> Instructions to follow
In the listing below, locate the lines bearing the word "custom". Copy every one of them.
- - -
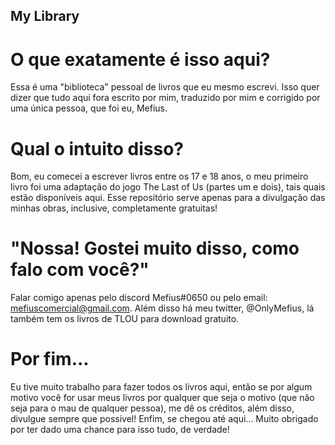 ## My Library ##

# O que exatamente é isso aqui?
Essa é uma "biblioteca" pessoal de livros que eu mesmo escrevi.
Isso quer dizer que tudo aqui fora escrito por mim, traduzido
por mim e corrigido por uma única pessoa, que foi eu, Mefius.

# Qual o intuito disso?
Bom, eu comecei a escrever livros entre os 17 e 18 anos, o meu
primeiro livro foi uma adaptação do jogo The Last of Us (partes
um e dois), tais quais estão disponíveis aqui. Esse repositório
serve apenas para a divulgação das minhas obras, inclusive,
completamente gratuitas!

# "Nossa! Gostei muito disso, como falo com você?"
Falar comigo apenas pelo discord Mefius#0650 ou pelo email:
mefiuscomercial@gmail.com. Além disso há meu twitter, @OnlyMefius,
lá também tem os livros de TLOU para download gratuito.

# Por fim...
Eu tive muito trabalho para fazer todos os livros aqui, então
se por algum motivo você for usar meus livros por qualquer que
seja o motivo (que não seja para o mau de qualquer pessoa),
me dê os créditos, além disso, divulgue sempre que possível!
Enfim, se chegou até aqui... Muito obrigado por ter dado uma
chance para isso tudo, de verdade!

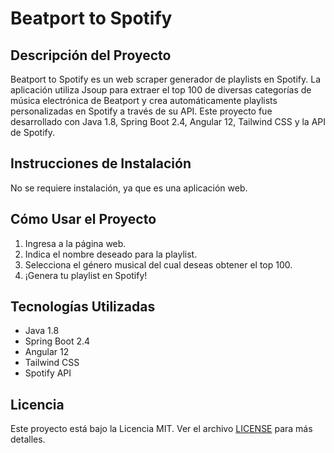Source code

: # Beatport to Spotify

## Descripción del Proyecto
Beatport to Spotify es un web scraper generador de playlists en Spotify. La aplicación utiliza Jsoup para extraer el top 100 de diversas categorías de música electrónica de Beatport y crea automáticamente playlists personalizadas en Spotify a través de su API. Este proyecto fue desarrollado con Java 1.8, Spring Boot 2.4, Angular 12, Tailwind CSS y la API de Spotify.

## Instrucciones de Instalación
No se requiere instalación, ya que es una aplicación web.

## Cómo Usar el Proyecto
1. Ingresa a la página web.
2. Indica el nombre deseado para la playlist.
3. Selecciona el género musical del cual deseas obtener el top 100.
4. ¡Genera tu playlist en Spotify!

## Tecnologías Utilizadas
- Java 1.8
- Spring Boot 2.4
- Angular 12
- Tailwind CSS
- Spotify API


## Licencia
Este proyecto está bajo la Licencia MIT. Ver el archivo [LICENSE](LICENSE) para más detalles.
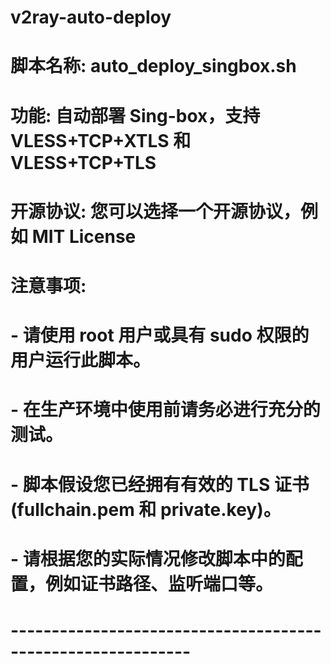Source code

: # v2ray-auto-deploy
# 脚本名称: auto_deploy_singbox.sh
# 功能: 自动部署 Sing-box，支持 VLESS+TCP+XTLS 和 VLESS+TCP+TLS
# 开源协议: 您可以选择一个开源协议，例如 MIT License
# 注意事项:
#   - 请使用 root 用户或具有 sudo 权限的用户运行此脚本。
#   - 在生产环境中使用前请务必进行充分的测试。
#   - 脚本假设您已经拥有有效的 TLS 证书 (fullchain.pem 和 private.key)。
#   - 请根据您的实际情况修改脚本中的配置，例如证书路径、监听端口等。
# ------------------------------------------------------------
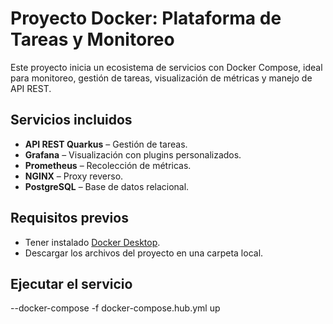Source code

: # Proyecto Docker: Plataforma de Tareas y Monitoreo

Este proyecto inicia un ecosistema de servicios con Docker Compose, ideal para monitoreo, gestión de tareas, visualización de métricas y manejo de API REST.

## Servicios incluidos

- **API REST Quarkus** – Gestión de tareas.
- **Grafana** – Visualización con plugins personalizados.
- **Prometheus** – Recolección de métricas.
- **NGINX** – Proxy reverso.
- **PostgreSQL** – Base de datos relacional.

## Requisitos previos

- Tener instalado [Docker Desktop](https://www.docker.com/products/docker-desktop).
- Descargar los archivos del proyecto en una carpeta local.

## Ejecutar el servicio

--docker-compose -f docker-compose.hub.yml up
- - -
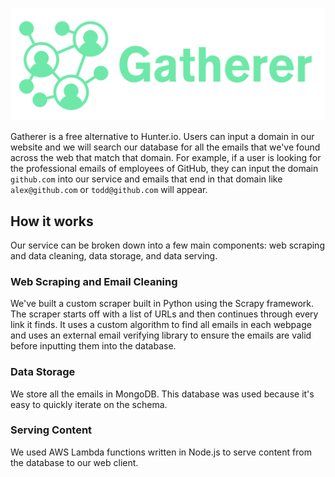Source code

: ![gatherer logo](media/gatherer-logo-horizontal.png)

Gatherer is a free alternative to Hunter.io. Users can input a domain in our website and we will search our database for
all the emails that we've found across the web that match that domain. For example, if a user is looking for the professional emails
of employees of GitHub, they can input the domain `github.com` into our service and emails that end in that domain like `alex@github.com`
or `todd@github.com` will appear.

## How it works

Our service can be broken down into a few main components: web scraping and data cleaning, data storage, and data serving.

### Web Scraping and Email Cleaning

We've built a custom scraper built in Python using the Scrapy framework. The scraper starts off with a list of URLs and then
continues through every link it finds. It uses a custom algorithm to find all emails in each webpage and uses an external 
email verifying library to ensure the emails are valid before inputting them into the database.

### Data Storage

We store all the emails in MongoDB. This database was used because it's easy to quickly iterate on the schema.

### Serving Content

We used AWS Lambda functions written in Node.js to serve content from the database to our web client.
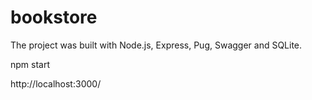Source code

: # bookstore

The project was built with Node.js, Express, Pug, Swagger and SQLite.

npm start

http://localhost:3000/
- - -
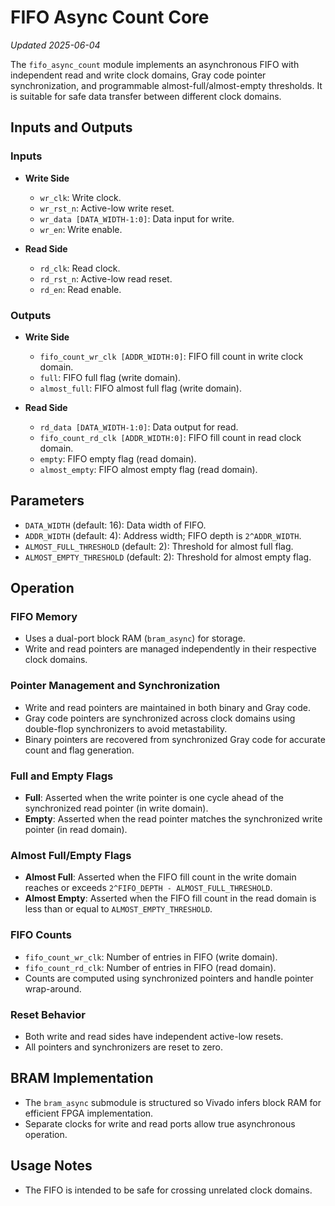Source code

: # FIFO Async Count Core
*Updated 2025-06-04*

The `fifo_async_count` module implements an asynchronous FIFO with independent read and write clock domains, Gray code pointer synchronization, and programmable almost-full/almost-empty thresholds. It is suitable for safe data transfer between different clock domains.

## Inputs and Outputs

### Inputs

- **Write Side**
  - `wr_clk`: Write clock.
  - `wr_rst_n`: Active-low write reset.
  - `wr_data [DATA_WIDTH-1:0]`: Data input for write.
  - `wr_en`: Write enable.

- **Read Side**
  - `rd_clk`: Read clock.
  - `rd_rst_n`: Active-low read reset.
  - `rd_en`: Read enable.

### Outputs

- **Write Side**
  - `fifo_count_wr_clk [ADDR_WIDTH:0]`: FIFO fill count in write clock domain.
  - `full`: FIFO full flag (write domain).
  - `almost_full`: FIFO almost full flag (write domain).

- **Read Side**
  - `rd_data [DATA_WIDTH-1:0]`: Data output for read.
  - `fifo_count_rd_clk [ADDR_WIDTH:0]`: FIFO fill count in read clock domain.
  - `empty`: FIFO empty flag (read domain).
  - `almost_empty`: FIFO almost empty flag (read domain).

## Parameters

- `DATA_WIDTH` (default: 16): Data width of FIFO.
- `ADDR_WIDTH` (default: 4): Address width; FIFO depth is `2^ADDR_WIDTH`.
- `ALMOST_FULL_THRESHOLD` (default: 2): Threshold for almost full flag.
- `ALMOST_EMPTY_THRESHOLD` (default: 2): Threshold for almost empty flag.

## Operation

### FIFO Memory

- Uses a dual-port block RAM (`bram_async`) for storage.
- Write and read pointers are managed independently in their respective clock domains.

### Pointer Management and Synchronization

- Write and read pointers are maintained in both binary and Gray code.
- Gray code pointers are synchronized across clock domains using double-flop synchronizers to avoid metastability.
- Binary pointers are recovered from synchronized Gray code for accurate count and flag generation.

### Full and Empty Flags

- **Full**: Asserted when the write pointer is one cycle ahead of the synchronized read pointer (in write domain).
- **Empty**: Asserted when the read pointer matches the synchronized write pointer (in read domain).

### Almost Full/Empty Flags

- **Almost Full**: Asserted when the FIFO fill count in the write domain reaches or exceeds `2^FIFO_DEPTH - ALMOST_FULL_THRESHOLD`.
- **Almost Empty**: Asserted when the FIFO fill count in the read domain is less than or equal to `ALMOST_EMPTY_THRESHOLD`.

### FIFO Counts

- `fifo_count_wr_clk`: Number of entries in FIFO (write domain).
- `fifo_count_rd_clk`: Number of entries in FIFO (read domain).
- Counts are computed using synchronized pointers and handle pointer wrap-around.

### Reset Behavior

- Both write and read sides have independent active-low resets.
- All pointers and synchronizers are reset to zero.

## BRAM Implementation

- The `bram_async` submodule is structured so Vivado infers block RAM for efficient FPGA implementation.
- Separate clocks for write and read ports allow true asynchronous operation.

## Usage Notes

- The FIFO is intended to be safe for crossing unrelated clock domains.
- - -
> Expected answer
We've built a custom scraper built in Python using the Scrapy framework. The scraper starts off with a list of URLs and then
continues through every link it finds. It uses a custom algorithm to find all emails in each webpage and uses an external 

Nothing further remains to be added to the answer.